Miok V, Wilting SM, van de Wiel MA, Jaspers A, van Noort PI, Brakenhoff RH, Snijders PJ, Steenbergen RD, van Wieringen WN - BMC Bioinformatics (2014)

Bottom Line: In addition, to make estimates of the DNA copy number more stable, model parameters are also estimated in a multivariate way using triplets of features, imposing a spatial prior for the copy number effect.With the proposed method for analysis of time-course multilevel molecular data, more profound insight may be gained through the identification of temporal differential expression induced by DNA copy number abnormalities.Furthermore, the proposed method yields improvements in sensitivity, specificity and reproducibility compared to existing methods.

View Article: PubMed Central - PubMed

Affiliation: Department of Epidemiology and Biostatistics, VU University Medical Center, P,O, Box 7057, 1007 MB, Amsterdam, The Netherlands. w.vanwieringen@vumc.nl.

ABSTRACT

Background: To determine which changes in the host cell genome are crucial for cervical carcinogenesis, a longitudinal in vitro model system of HPV-transformed keratinocytes was profiled in a genome-wide manner. Four cell lines affected with either HPV16 or HPV18 were assayed at 8 sequential time points for gene expression (mRNA) and gene copy number (DNA) using high-resolution microarrays. Available methods for temporal differential expression analysis are not designed for integrative genomic studies.

Results: Here, we present a method that allows for the identification of differential gene expression associated with DNA copy number changes over time.

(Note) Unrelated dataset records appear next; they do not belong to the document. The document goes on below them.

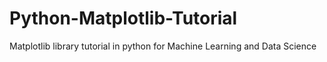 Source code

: # Python-Matplotlib-Tutorial
Matplotlib library tutorial in python for Machine Learning and Data Science
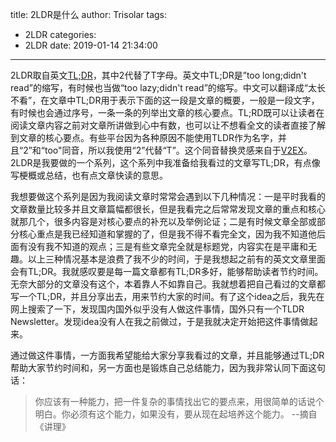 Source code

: title: 2LDR是什么
author: Trisolar
tags:
  - 2LDR
categories:
  - 2LDR
date: 2019-01-14 21:34:00
---
2LDR取自英文[TL;DR](https://en.wikipedia.org/wiki/TL;DR)，其中2代替了T字母。英文中TL;DR是”too long;didn't read”的缩写，有时候也当做“too lazy;didn't read”的缩写。中文可以翻译成“太长不看”，在文章中TL;DR用于表示下面的这一段是文章的概要，一般是一段文字，有时候也会通过序号，一条一条的列举出文章的核心要点。TL;RD既可以让读者在阅读文章内容之前对文章所讲做到心中有数，也可以让不想看全文的读者直接了解到文章的核心要点。有些平台因为各种原因不能使用TLDR作为名字，并且“2”和“too"同音，所以我使用“2”代替“T”。这个同音替换灵感来自于[V2EX](https://www.v2ex.com/faq)。2LDR是我要做的一个系列，这个系列中我准备给我看过的文章写TL;DR，有点像写梗概或总结，也有点文章快读的意思。
<!-- more -->

我想要做这个系列是因为我阅读文章时常常会遇到以下几种情况：一是平时我看的文章数量比较多并且文章篇幅都很长，但是我看完之后常常发现文章的重点和核心就那几个，很多内容是对核心要点的补充以及举例论证；二是有时候文章全部或部分核心重点是我已经知道和掌握的了，但是我不得不看完全文，因为我不知道他后面有没有我不知道的观点；三是有些文章完全就是标题党，内容实在是平庸和无趣。以上三种情况基本是浪费了我不少的时间，于是我想起之前有的英文文章里面会有TL;DR。我就感叹要是每一篇文章都有TL;DR多好，能够帮助读者节约时间。无奈大部分的文章没有这个，本着靠人不如靠自己。我就想着把自己看过的文章都写一个TL;DR，并且分享出去，用来节约大家的时间。有了这个idea之后，我先在网上搜索了一下，发现国内国外似乎没有人做这件事情，国外只有一个TLDR Newsletter。发现idea没有人在我之前做过，于是我就决定开始把这件事情做起来。


通过做这件事情，一方面我希望能给大家分享我看过的文章，并且能够通过TL;DR帮助大家节约时间和，另一方面也是锻炼自己总结能力，因为我非常认同下面这句话：
> 你应该有一种能力，把一件复杂的事情找出它的要点来，用很简单的话说个明白。你必须有这个能力，如果没有，要从现在起培养这个能力。
> --摘自《讲理》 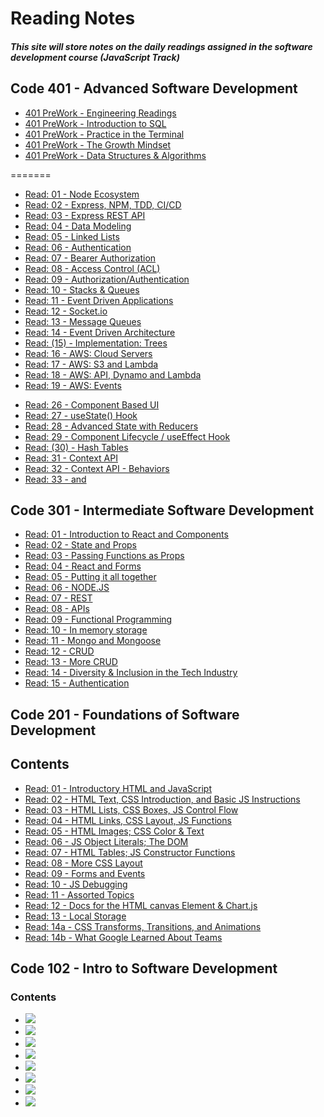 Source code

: # Reading Notes
##### This site will store notes on the daily readings assigned in the software development course (JavaScript Track)

## Code 401 - Advanced Software Development
* [401 PreWork - Engineering Readings](readPre_401.md)
* [401 PreWork - Introduction to SQL](readPreSQL_401.md)
* [401 PreWork - Practice in the Terminal](readPreTerminal_401.md)
* [401 PreWork - The Growth Mindset](readPreMindset_401.md)
* [401 PreWork - Data Structures & Algorithms](readPreDataStructures_401.md)

=======
* [Read: 01  - Node Ecosystem](read01_401.md)
* [Read: 02  - Express, NPM, TDD, CI/CD](read02_401.md)
* [Read: 03  - Express REST API](read03_401.md)
* [Read: 04  - Data Modeling](read04_401.md)
* [Read: 05  - Linked Lists](read05_401.md)
* [Read: 06  - Authentication](read06_401.md)
* [Read: 07  - Bearer Authorization](read07_401.md)
* [Read: 08  - Access Control (ACL)](read08_401.md)
* [Read: 09  - Authorization/Authentication](read09_401.md)
* [Read: 10  - Stacks & Queues](read10_401.md)
* [Read: 11  - Event Driven Applications](read11_401.md)
* [Read: 12  - Socket.io](read12_401.md)
* [Read: 13  - Message Queues](read13_401.md)
* [Read: 14  - Event Driven Architecture](read14_401.md)
* [Read: (15)  - Implementation: Trees](read15_401.md)
* [Read: 16  - AWS: Cloud Servers](read16_401.md)
* [Read: 17  - AWS: S3 and Lambda](read17_401.md)
* [Read: 18  - AWS: API, Dynamo and Lambda](read18_401.md)
* [Read: 19  - AWS: Events](read19_401.md)
<!--* [Read: (20)  - Implementation: Hash Tables](read20_401.md)-->
<!--* [Read: (21)  - Implementation: Graphs](read21_401.md)-->
<!--* [Read: (22)  - ](read22_401.md)-->
<!--* [Read: (23)  - ](read23_401.md)-->
<!--* [Read: (24)  - ](read24_401.md)-->
<!--* [Read: (25)  - ](read25_401.md)-->
* [Read: 26  - Component Based UI](read26_401.md)
* [Read: 27  - useState() Hook](read27_401.md)
* [Read: 28  - Advanced State with Reducers](read28_401.md)
* [Read: 29  - Component Lifecycle / useEffect Hook](read29_401.md)
* [Read: (30)  - Hash Tables](read30_401.md)
* [Read: 31  - Context API](read31_401.md)
* [Read: 32  - Context API - Behaviors](read32_401.md)
* [Read: 33  - <Login /> and <Auth />](read33_401.md)
<!--* [Read: 34  - API Integration](read34_401.md)-->
<!--* [Read: (35)  - ](read35_401.md)-->
<!--* [Read: 36  - Application State with Redux](read36_401.md)-->
<!--* [Read: 37  - Redux - Combined Reducers](read37_401.md)-->
<!--* [Read: 38  - Redux - Asynchronous Actions](read38_401.md)-->
<!--* [Read: 39  - Redux - Additional Topics](read39_401.md)-->
<!--* [Read: (40) - ](read40_401.md)-->
<!--* [Read: 41  - React Native](read41_401.md)-->
<!--* [Read: 42 - Ethics in Tech](read42_401.md)-->
<!--* [Read: 43 - Open-Source Software (OSS) Contribution](read43_401.md)-->

## Code 301 - Intermediate Software Development
* [Read: 01  - Introduction to React and Components](read01_301.md)
* [Read: 02  - State and Props](read02_301.md)
* [Read: 03  - Passing Functions as Props](read03_301.md)
* [Read: 04  - React and Forms](read04_301.md)
* [Read: 05  - Putting it all together](read05_301.md)
* [Read: 06  - NODE.JS](read06_301.md)
* [Read: 07  - REST](read07_301.md)
* [Read: 08  - APIs](read08_301.md)
* [Read: 09  - Functional Programming](read09_301.md)
* [Read: 10  - In memory storage](read10_301.md)
* [Read: 11  - Mongo and Mongoose](read11_301.md)
* [Read: 12  - CRUD](read12_301.md)
* [Read: 13  - More CRUD](read13_301.md)
* [Read: 14  - Diversity & Inclusion in the Tech Industry](read14_301.md)
* [Read: 15  - Authentication](read15_301.md)

## Code 201 - Foundations of Software Development

## Contents
* [Read: 01  - Introductory HTML and JavaScript](class-01.md)
* [Read: 02  - HTML Text, CSS Introduction, and Basic JS Instructions](class-02.md) 
* [Read: 03  - HTML Lists, CSS Boxes, JS Control Flow](class-03.md) 
* [Read: 04  - HTML Links, CSS Layout, JS Functions](class-04.md)
* [Read: 05  - HTML Images; CSS Color & Text](class-05.md)
* [Read: 06  - JS Object Literals; The DOM](class-06.md)
* [Read: 07  - HTML Tables; JS Constructor Functions](class-07.md)
* [Read: 08  - More CSS Layout](class-08.md)
* [Read: 09  - Forms and Events](class-09.md)
* [Read: 10  - JS Debugging](class-10.md)
* [Read: 11  - Assorted Topics](class-11.md)
* [Read: 12  - Docs for the HTML canvas Element & Chart.js](class-12.md)
* [Read: 13  - Local Storage](class-13.md)
* [Read: 14a - CSS Transforms, Transitions, and Animations](class-14a.md)
* [Read: 14b - What Google Learned About Teams](class-14b.md)

## Code 102 - Intro to Software Development
### Contents
* [<img src="https://hosting.photobucket.com/images/rr18/Vida_P/Read01Image(1).jpg?width=285&height=175&crop=fill">](read01_102.md)
* [<img src="https://hosting.photobucket.com/images/rr18/Vida_P/Read02Image.png?width=285&height=175&crop=fill">](read02_102.md)
* [<img src="https://hosting.photobucket.com/images/rr18/Vida_P/Read03Image.jpg?width=285&height=175&crop=fill">](read03_102.md)
* [<img src="https://hosting.photobucket.com/images/rr18/Vida_P/Read04Image.png?width=285&height=175&crop=fill">](read04_102.md)
* [<img src="https://hosting.photobucket.com/images/rr18/Vida_P/Read05Image.jpg?width=285&height=175&crop=fill">](read05_102.md)
* [<img src="https://hosting.photobucket.com/images/rr18/Vida_P/Read06Image.png?width=285&height=175&crop=fill">](read06_102.md)
* [<img src="https://hosting.photobucket.com/images/rr18/Vida_P/Read07Image.jpg?width=285&height=175&crop=fill">](read07_102.md)
* [<img src="https://hosting.photobucket.com/images/rr18/Vida_P/Read08Image.png?width=285&height=175&crop=fill">](read08_102.md)
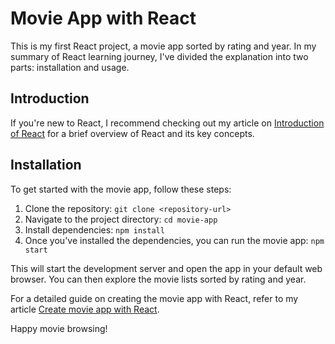 # Movie App with React

This is my first React project, a movie app sorted by rating and year. In my summary of React learning journey, I've divided the explanation into two parts: installation and usage.

## Introduction

If you're new to React, I recommend checking out my article on [Introduction of React](https://medium.com/@rladmsdk2068/introduction-of-react-6fb63326e732) for a brief overview of React and its key concepts.

## Installation

To get started with the movie app, follow these steps:

1. Clone the repository: `git clone <repository-url>`
2. Navigate to the project directory:  `cd movie-app`
3. Install dependencies:  `npm install`
4. Once you've installed the dependencies, you can run the movie app:  `npm start`

This will start the development server and open the app in your default web browser. You can then explore the movie lists sorted by rating and year.

For a detailed guide on creating the movie app with React, refer to my article [Create movie app with React](https://medium.com/@rladmsdk2068/create-movie-app-with-react-7ecc58a7956e).

Happy movie browsing!
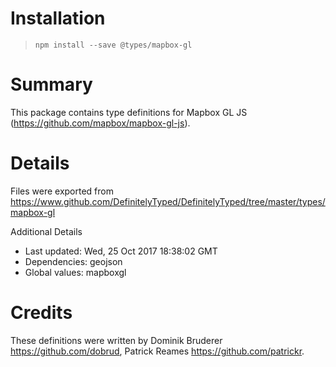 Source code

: # Installation
> `npm install --save @types/mapbox-gl`

# Summary
This package contains type definitions for Mapbox GL JS (https://github.com/mapbox/mapbox-gl-js).

# Details
Files were exported from https://www.github.com/DefinitelyTyped/DefinitelyTyped/tree/master/types/mapbox-gl

Additional Details
 * Last updated: Wed, 25 Oct 2017 18:38:02 GMT
 * Dependencies: geojson
 * Global values: mapboxgl

# Credits
These definitions were written by Dominik Bruderer <https://github.com/dobrud>, Patrick Reames <https://github.com/patrickr>.

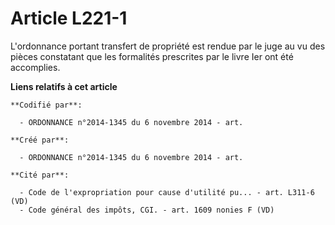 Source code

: # Article L221-1

L'ordonnance portant transfert de propriété est rendue par le juge au vu des pièces constatant que les formalités prescrites
par le livre Ier ont été accomplies.

**Liens relatifs à cet article**

	**Codifié par**:

	  - ORDONNANCE n°2014-1345 du 6 novembre 2014 - art.

	**Créé par**:

	  - ORDONNANCE n°2014-1345 du 6 novembre 2014 - art.

	**Cité par**:

	  - Code de l'expropriation pour cause d'utilité pu... - art. L311-6 (VD)
	  - Code général des impôts, CGI. - art. 1609 nonies F (VD)
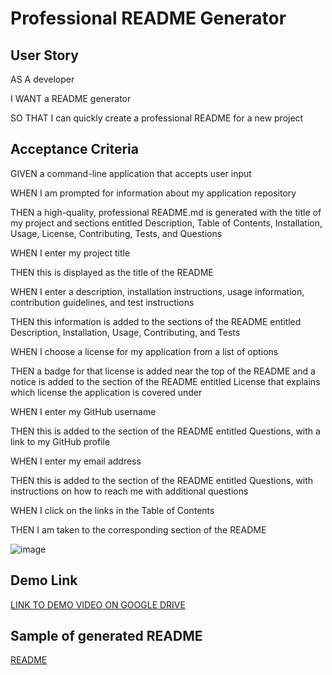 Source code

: # Professional README Generator

## User Story

AS A developer

I WANT a README generator

SO THAT I can quickly create a professional README for a new project

## Acceptance Criteria

GIVEN a command-line application that accepts user input

WHEN I am prompted for information about my application repository

THEN a high-quality, professional README.md is generated with the title of my project and sections entitled Description, Table of Contents, Installation, Usage, License, Contributing, Tests, and Questions

WHEN I enter my project title

THEN this is displayed as the title of the README

WHEN I enter a description, installation instructions, usage information, contribution guidelines, and test instructions

THEN this information is added to the sections of the README entitled Description, Installation, Usage, Contributing, and Tests

WHEN I choose a license for my application from a list of options

THEN a badge for that license is added near the top of the README and a notice is added to the section of the README entitled License that explains which license the application is covered under

WHEN I enter my GitHub username

THEN this is added to the section of the README entitled Questions, with a link to my GitHub profile

WHEN I enter my email address

THEN this is added to the section of the README entitled Questions, with instructions on how to reach me with additional questions

WHEN I click on the links in the Table of Contents

THEN I am taken to the corresponding section of the README

![image](https://user-images.githubusercontent.com/98611195/165003321-923c76d8-4ca7-4917-9302-4fa26028b508.png)

## Demo Link

<a href="https://drive.google.com/drive/folders/1A3L7rvjrQglLVjq_uswoS1uXdz-g3m8N?usp=sharing">LINK TO DEMO VIDEO ON GOOGLE DRIVE</a>

## Sample of generated README
<a href="https://github.com/rvacovsky/professional-readme-generator/blob/main/Develop/README.md">README</a>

The temporal variation in gene expression is described by a generalized linear mixed model employing low-rank thin-plate splines. Model parameters are estimated with an empirical Bayes procedure, which exploits integrated nested Laplace approximation for fast computation. Iteratively, posteriors of hyperparameters and model parameters are estimated. The empirical Bayes procedure shrinks multiple dispersion-related parameters. Shrinkage leads to more stable estimates of the model parameters, better control of false positives and improvement of reproducibility. In addition, to make estimates of the DNA copy number more stable, model parameters are also estimated in a multivariate way using triplets of features, imposing a spatial prior for the copy number effect.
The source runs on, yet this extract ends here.